* [HOW TO COMPLETE THIS TASK] Copy the records exactly. Include every line.

[Items listed in a dataset]
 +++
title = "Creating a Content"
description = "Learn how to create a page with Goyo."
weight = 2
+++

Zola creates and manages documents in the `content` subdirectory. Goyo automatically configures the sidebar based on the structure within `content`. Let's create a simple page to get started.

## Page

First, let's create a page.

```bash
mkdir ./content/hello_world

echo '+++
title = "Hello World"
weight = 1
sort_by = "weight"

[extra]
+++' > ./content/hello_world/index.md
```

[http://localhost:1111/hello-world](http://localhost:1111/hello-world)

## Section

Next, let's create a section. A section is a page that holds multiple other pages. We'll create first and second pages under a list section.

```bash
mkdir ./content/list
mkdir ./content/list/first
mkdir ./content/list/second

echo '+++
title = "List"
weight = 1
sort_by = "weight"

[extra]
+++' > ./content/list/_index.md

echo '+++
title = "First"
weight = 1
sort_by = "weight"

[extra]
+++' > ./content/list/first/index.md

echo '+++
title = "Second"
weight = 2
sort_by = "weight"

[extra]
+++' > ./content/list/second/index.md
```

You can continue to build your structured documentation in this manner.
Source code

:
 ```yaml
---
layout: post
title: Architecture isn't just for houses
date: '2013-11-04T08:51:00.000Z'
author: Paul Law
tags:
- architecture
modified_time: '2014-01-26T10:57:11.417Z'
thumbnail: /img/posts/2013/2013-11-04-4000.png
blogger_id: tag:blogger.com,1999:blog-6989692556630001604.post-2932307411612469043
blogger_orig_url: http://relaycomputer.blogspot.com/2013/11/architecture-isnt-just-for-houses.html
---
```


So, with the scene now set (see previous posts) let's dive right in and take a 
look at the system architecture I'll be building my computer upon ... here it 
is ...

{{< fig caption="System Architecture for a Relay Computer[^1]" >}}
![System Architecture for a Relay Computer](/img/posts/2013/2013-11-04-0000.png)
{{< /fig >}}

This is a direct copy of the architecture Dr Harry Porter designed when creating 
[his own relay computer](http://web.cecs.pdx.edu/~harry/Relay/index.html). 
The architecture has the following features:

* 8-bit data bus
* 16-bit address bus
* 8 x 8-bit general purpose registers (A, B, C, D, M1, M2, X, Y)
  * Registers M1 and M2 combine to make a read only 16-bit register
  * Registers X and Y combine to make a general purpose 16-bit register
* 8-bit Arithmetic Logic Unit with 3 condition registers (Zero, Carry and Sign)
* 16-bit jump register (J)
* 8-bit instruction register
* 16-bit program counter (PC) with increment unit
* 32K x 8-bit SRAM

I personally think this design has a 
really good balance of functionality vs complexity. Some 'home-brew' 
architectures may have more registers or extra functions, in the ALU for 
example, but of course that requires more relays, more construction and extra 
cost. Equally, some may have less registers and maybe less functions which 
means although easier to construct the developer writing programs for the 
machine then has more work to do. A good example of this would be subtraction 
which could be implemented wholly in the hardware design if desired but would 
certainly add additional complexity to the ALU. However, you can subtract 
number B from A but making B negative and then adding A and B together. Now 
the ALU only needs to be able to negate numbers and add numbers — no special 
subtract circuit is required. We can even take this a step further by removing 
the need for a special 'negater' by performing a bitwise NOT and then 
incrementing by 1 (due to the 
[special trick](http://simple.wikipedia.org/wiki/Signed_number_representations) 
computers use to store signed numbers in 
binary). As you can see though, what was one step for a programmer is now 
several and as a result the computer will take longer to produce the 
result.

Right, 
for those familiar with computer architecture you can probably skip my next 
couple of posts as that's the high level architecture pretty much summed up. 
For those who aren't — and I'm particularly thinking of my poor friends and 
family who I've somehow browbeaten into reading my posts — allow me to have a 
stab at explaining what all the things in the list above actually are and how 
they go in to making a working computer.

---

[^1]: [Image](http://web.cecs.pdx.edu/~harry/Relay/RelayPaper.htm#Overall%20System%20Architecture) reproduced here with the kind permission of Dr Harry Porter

* [ANSWER FOR THE TASK]
 +++
title = "Creating a Content"
description = "Learn how to create a page with Goyo."
weight = 2
+++

Zola creates and manages documents in the `content` subdirectory. Goyo automatically configures the sidebar based on the structure within `content`. Let's create a simple page to get started.

## Page

First, let's create a page.

```bash
mkdir ./content/hello_world

echo '+++
title = "Hello World"
weight = 1
sort_by = "weight"

[extra]
+++' > ./content/hello_world/index.md
```

[http://localhost:1111/hello-world](http://localhost:1111/hello-world)

## Section

Next, let's create a section. A section is a page that holds multiple other pages. We'll create first and second pages under a list section.

```bash
mkdir ./content/list
mkdir ./content/list/first
mkdir ./content/list/second

echo '+++
title = "List"
weight = 1
sort_by = "weight"

[extra]
+++' > ./content/list/_index.md

echo '+++
title = "First"
weight = 1
sort_by = "weight"

[extra]
+++' > ./content/list/first/index.md

echo '+++
title = "Second"
weight = 2
sort_by = "weight"

[extra]
+++' > ./content/list/second/index.md
```

You can continue to build your structured documentation in this manner.
Source code

:
 ```yaml
---
layout: post
title: Architecture isn't just for houses
date: '2013-11-04T08:51:00.000Z'
author: Paul Law
tags:
- architecture
modified_time: '2014-01-26T10:57:11.417Z'
thumbnail: /img/posts/2013/2013-11-04-4000.png
blogger_id: tag:blogger.com,1999:blog-6989692556630001604.post-2932307411612469043
blogger_orig_url: http://relaycomputer.blogspot.com/2013/11/architecture-isnt-just-for-houses.html
---
```


So, with the scene now set (see previous posts) let's dive right in and take a 
look at the system architecture I'll be building my computer upon ... here it 
is ...

{{< fig caption="System Architecture for a Relay Computer[^1]" >}}
![System Architecture for a Relay Computer](/img/posts/2013/2013-11-04-0000.png)
{{< /fig >}}

This is a direct copy of the architecture Dr Harry Porter designed when creating 
[his own relay computer](http://web.cecs.pdx.edu/~harry/Relay/index.html). 
The architecture has the following features:

* 8-bit data bus
* 16-bit address bus
* 8 x 8-bit general purpose registers (A, B, C, D, M1, M2, X, Y)
  * Registers M1 and M2 combine to make a read only 16-bit register
  * Registers X and Y combine to make a general purpose 16-bit register
* 8-bit Arithmetic Logic Unit with 3 condition registers (Zero, Carry and Sign)
* 16-bit jump register (J)
* 8-bit instruction register
* 16-bit program counter (PC) with increment unit
* 32K x 8-bit SRAM

I personally think this design has a 
really good balance of functionality vs complexity. Some 'home-brew' 
architectures may have more registers or extra functions, in the ALU for 
example, but of course that requires more relays, more construction and extra 
cost. Equally, some may have less registers and maybe less functions which 
means although easier to construct the developer writing programs for the 
machine then has more work to do. A good example of this would be subtraction 
which could be implemented wholly in the hardware design if desired but would 
certainly add additional complexity to the ALU. However, you can subtract 
number B from A but making B negative and then adding A and B together. Now 
the ALU only needs to be able to negate numbers and add numbers — no special 
subtract circuit is required. We can even take this a step further by removing 
the need for a special 'negater' by performing a bitwise NOT and then 
incrementing by 1 (due to the 
[special trick](http://simple.wikipedia.org/wiki/Signed_number_representations) 
computers use to store signed numbers in 
binary). As you can see though, what was one step for a programmer is now 
several and as a result the computer will take longer to produce the 
result.

Right, 
for those familiar with computer architecture you can probably skip my next 
couple of posts as that's the high level architecture pretty much summed up. 
For those who aren't — and I'm particularly thinking of my poor friends and 
family who I've somehow browbeaten into reading my posts — allow me to have a 
stab at explaining what all the things in the list above actually are and how 
they go in to making a working computer.

---

[^1]: [Image](http://web.cecs.pdx.edu/~harry/Relay/RelayPaper.htm#Overall%20System%20Architecture) reproduced here with the kind permission of Dr Harry Porter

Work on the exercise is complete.